Why a play about seventeenth-century Scottish Covenanters? What do they have to say today? I was stirred by the real life stories of men and women who lived and died for something they believed in. We know that persecution still goes on around the world today and that Christians still suffer and die for their faith. In fact 160,000 Christians will be killed this year for their faith. In Blood Red, the 50-year period was called the "killing times" where 18,000 men and women died for their willingness to stand up and declare their faith in Jesus and their "right" to acknowledge Jesus as the only king. Their faith in God filled them with passion, excitement and determination — perhaps we need more of that today.
There is in almost every country a belief that the blood of the martyrs will cry out for revival in that land and Blood Red is simply their voices being heard once more — our prayer is that their blood will not be forgotten and that they will be the call of revival wherever the play is performed. (Interestingly enough, some Covenanters who were either arrested and not killed made their way abroad or were sent — a lot of them ended up in Ireland and some in North America.)

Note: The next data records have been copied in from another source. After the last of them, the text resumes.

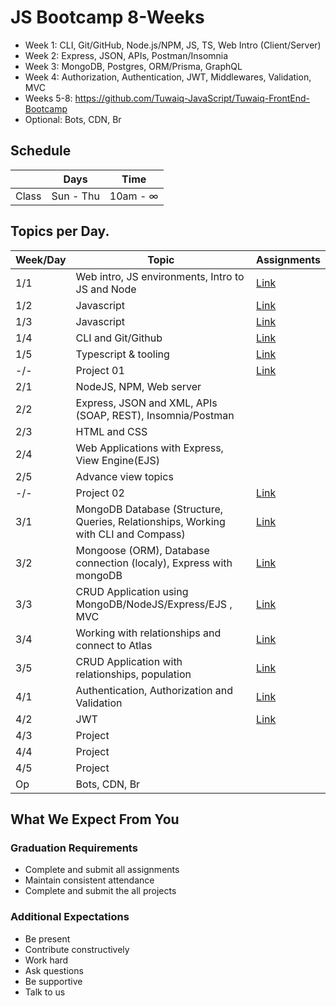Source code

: # JS Bootcamp 8-Weeks

- Week 1: CLI, Git/GitHub, Node.js/NPM, JS, TS, Web Intro (Client/Server)
- Week 2: Express, JSON, APIs, Postman/Insomnia
- Week 3: MongoDB, Postgres, ORM/Prisma, GraphQL
- Week 4: Authorization, Authentication, JWT, Middlewares, Validation, MVC
- Weeks 5-8: https://github.com/Tuwaiq-JavaScript/Tuwaiq-FrontEnd-Bootcamp
- Optional: Bots, CDN, Br





## Schedule
|  | Days | Time |
| --- | ------------- | ------------- |
| Class | Sun - Thu  | 10am - ∞  |


## Topics per Day.

| Week/Day | Topic | Assignments|
| --- | ------------- |---|
| 1/1 | Web intro, JS environments, Intro to JS and Node | [Link](https://github.com/Tuwaiq-JavaScript/hw01) | 
| 1/2 | Javascript |[Link](https://github.com/Tuwaiq-JavaScript/hw02) | 
| 1/3 | Javascript |[Link](https://github.com/Tuwaiq-JavaScript/hw03) | 
| 1/4 | CLI and Git/Github |[Link](https://github.com/Tuwaiq-JavaScript/hw04) | 
| 1/5 | Typescript & tooling | [Link](https://github.com/Tuwaiq-JavaScript/hw05)|
| -/- | Project 01 | [Link](https://github.com/Tuwaiq-JavaScript/project01)|
| 2/1 | NodeJS, NPM, Web server
| 2/2 | Express, JSON and XML, APIs (SOAP, REST), Insomnia/Postman
| 2/3 | HTML and CSS
| 2/4 | Web Applications with Express, View Engine(EJS) 
| 2/5 | Advance view topics
| -/- | Project 02 | [Link](https://github.com/Tuwaiq-JavaScript/project02)|
| 3/1 | MongoDB Database (Structure, Queries, Relationships, Working with CLI and Compass) |[Link]()|
| 3/2 | Mongoose (ORM), Database connection (localy), Express with mongoDB |[Link]()|
| 3/3 | CRUD Application using MongoDB/NodeJS/Express/EJS , MVC |[Link]()|
| 3/4 | Working with relationships and connect to Atlas|[Link]()|
| 3/5 | CRUD Application with relationships, population |[Link]()|
| 4/1 | Authentication, Authorization and Validation |[Link]()|
| 4/2 | JWT |[Link]()|
| 4/3 | Project |
| 4/4 | Project |
| 4/5 | Project |
| Op | Bots, CDN, Br |


## What We Expect From You
### Graduation Requirements
* Complete and submit all assignments
* Maintain consistent attendance
* Complete and submit the all projects
### Additional Expectations
* Be present
* Contribute constructively
* Work hard
* Ask questions
* Be supportive
* Talk to us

The Covenant itself was a document drawn up by noblemen and ministers in Scotland promising to maintain "the true religion" and to defend the king. It was an agreement between the people of Scotland and God and has never been broken to this day even though most Scots don't even know about it. It was signed during a time of political and religious unrest in the country with a struggle between Protestant and Catholic faith and the trouble arose when the King in England tried to impose a way of worship and prayer upon the Scots. There were obviously political and social reasons for the unrest at the beginning but that does not detract from the faith and belief that motivated so many people. Churches were closed and ministers banned from preaching, so they went to the hills and held conventicles in the open air — these were classed as treason and to be caught was punishable by imprisonment or even death. Thousands defied the government and met to worship God in the open air.
The Renewal Fellowship gives thanks to God for the wonderful response by many Commissioners to the General Assembly and the ten congregations who hosted the drama Blood Red this spring. The Fellowship undertook this project as their part in the Millennium/125th Anniversary celebrations of our church. It provided congregations with an opportunity to share the gospel with their friends and neighbours. It was as well a way of reminding ourselves of the rich heritage of committed faith which inspires us today to live more boldly for Jesus.
The Fellowship partnered with a drama ministry from Burn's Church, Erin, ON, Admit One, to co-produce it and with Crieff Hills Community for the evening with the Commissioners to Assembly. A western production is now available to congregations in western Canada.